The research firm EMC found that support was strong among men and women, across all age groups and among union and non-union households. The only group with a majority opposed to the proposal were Republicans.
The telephone survey of 550 likely voters was conducted May 4-8 and paid for by SEIU 775, which supported a similar measure in SeaTac. The poll had a 4.2 percent margin of error.
Respondents also were asked to rate several different plans for reaching the $15 goal. The plans were described generally, without any information about who was supporting them.
Mayor Ed Murray’s Income Inequality Advisory Committee’s recommendation to phase in the $15 minimum between 3 and 7 years and to temporarily count tips and health care benefits polled the highest, with 57 percent support.
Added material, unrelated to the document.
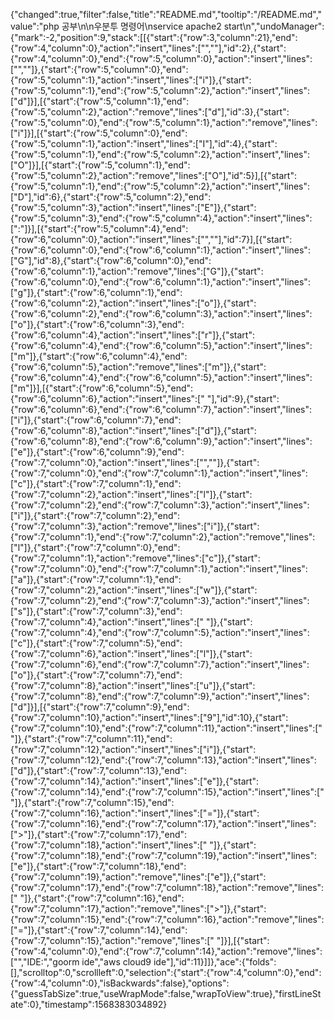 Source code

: {"changed":true,"filter":false,"title":"README.md","tooltip":"/README.md","value":"php 공부\n\n우분투 명령어\nservice apache2 start\n","undoManager":{"mark":-2,"position":9,"stack":[[{"start":{"row":3,"column":21},"end":{"row":4,"column":0},"action":"insert","lines":["",""],"id":2},{"start":{"row":4,"column":0},"end":{"row":5,"column":0},"action":"insert","lines":["",""]},{"start":{"row":5,"column":0},"end":{"row":5,"column":1},"action":"insert","lines":["i"]},{"start":{"row":5,"column":1},"end":{"row":5,"column":2},"action":"insert","lines":["d"]}],[{"start":{"row":5,"column":1},"end":{"row":5,"column":2},"action":"remove","lines":["d"],"id":3},{"start":{"row":5,"column":0},"end":{"row":5,"column":1},"action":"remove","lines":["i"]}],[{"start":{"row":5,"column":0},"end":{"row":5,"column":1},"action":"insert","lines":["I"],"id":4},{"start":{"row":5,"column":1},"end":{"row":5,"column":2},"action":"insert","lines":["O"]}],[{"start":{"row":5,"column":1},"end":{"row":5,"column":2},"action":"remove","lines":["O"],"id":5}],[{"start":{"row":5,"column":1},"end":{"row":5,"column":2},"action":"insert","lines":["D"],"id":6},{"start":{"row":5,"column":2},"end":{"row":5,"column":3},"action":"insert","lines":["E"]},{"start":{"row":5,"column":3},"end":{"row":5,"column":4},"action":"insert","lines":[":"]}],[{"start":{"row":5,"column":4},"end":{"row":6,"column":0},"action":"insert","lines":["",""],"id":7}],[{"start":{"row":6,"column":0},"end":{"row":6,"column":1},"action":"insert","lines":["G"],"id":8},{"start":{"row":6,"column":0},"end":{"row":6,"column":1},"action":"remove","lines":["G"]},{"start":{"row":6,"column":0},"end":{"row":6,"column":1},"action":"insert","lines":["g"]},{"start":{"row":6,"column":1},"end":{"row":6,"column":2},"action":"insert","lines":["o"]},{"start":{"row":6,"column":2},"end":{"row":6,"column":3},"action":"insert","lines":["o"]},{"start":{"row":6,"column":3},"end":{"row":6,"column":4},"action":"insert","lines":["r"]},{"start":{"row":6,"column":4},"end":{"row":6,"column":5},"action":"insert","lines":["m"]},{"start":{"row":6,"column":4},"end":{"row":6,"column":5},"action":"remove","lines":["m"]},{"start":{"row":6,"column":4},"end":{"row":6,"column":5},"action":"insert","lines":["m"]}],[{"start":{"row":6,"column":5},"end":{"row":6,"column":6},"action":"insert","lines":[" "],"id":9},{"start":{"row":6,"column":6},"end":{"row":6,"column":7},"action":"insert","lines":["i"]},{"start":{"row":6,"column":7},"end":{"row":6,"column":8},"action":"insert","lines":["d"]},{"start":{"row":6,"column":8},"end":{"row":6,"column":9},"action":"insert","lines":["e"]},{"start":{"row":6,"column":9},"end":{"row":7,"column":0},"action":"insert","lines":["",""]},{"start":{"row":7,"column":0},"end":{"row":7,"column":1},"action":"insert","lines":["c"]},{"start":{"row":7,"column":1},"end":{"row":7,"column":2},"action":"insert","lines":["l"]},{"start":{"row":7,"column":2},"end":{"row":7,"column":3},"action":"insert","lines":["i"]},{"start":{"row":7,"column":2},"end":{"row":7,"column":3},"action":"remove","lines":["i"]},{"start":{"row":7,"column":1},"end":{"row":7,"column":2},"action":"remove","lines":["l"]},{"start":{"row":7,"column":0},"end":{"row":7,"column":1},"action":"remove","lines":["c"]},{"start":{"row":7,"column":0},"end":{"row":7,"column":1},"action":"insert","lines":["a"]},{"start":{"row":7,"column":1},"end":{"row":7,"column":2},"action":"insert","lines":["w"]},{"start":{"row":7,"column":2},"end":{"row":7,"column":3},"action":"insert","lines":["s"]},{"start":{"row":7,"column":3},"end":{"row":7,"column":4},"action":"insert","lines":[" "]},{"start":{"row":7,"column":4},"end":{"row":7,"column":5},"action":"insert","lines":["c"]},{"start":{"row":7,"column":5},"end":{"row":7,"column":6},"action":"insert","lines":["l"]},{"start":{"row":7,"column":6},"end":{"row":7,"column":7},"action":"insert","lines":["o"]},{"start":{"row":7,"column":7},"end":{"row":7,"column":8},"action":"insert","lines":["u"]},{"start":{"row":7,"column":8},"end":{"row":7,"column":9},"action":"insert","lines":["d"]}],[{"start":{"row":7,"column":9},"end":{"row":7,"column":10},"action":"insert","lines":["9"],"id":10},{"start":{"row":7,"column":10},"end":{"row":7,"column":11},"action":"insert","lines":[" "]},{"start":{"row":7,"column":11},"end":{"row":7,"column":12},"action":"insert","lines":["i"]},{"start":{"row":7,"column":12},"end":{"row":7,"column":13},"action":"insert","lines":["d"]},{"start":{"row":7,"column":13},"end":{"row":7,"column":14},"action":"insert","lines":["e"]},{"start":{"row":7,"column":14},"end":{"row":7,"column":15},"action":"insert","lines":[" "]},{"start":{"row":7,"column":15},"end":{"row":7,"column":16},"action":"insert","lines":["="]},{"start":{"row":7,"column":16},"end":{"row":7,"column":17},"action":"insert","lines":[">"]},{"start":{"row":7,"column":17},"end":{"row":7,"column":18},"action":"insert","lines":[" "]},{"start":{"row":7,"column":18},"end":{"row":7,"column":19},"action":"insert","lines":["e"]},{"start":{"row":7,"column":18},"end":{"row":7,"column":19},"action":"remove","lines":["e"]},{"start":{"row":7,"column":17},"end":{"row":7,"column":18},"action":"remove","lines":[" "]},{"start":{"row":7,"column":16},"end":{"row":7,"column":17},"action":"remove","lines":[">"]},{"start":{"row":7,"column":15},"end":{"row":7,"column":16},"action":"remove","lines":["="]},{"start":{"row":7,"column":14},"end":{"row":7,"column":15},"action":"remove","lines":[" "]}],[{"start":{"row":4,"column":0},"end":{"row":7,"column":14},"action":"remove","lines":["","IDE:","goorm ide","aws cloud9 ide"],"id":11}]]},"ace":{"folds":[],"scrolltop":0,"scrollleft":0,"selection":{"start":{"row":4,"column":0},"end":{"row":4,"column":0},"isBackwards":false},"options":{"guessTabSize":true,"useWrapMode":false,"wrapToView":true},"firstLineState":0},"timestamp":1568383034892}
The $15 Now charter amendment that calls for a hike in 2015 for large businesses and a three-year phase-in for small businesses got 45 percent support. A third proposal by the business-backed One Seattle that calls for an eight-year phase-in and a permanent credit for tips and benefits fared the poorest with just 41 percent support.
When asked whether they’d be more likely to support a $15 minimum wage or a $12.50 minimum wage, respondents chose the $15 option by a margin of almost 20 percentage points higher, 57 percent to 38 percent. The likely voters also supported phasing out tips and health care benefits or not counting them at all rather than crediting them permanently toward the minimum wage, by 64 percent to 23 percent.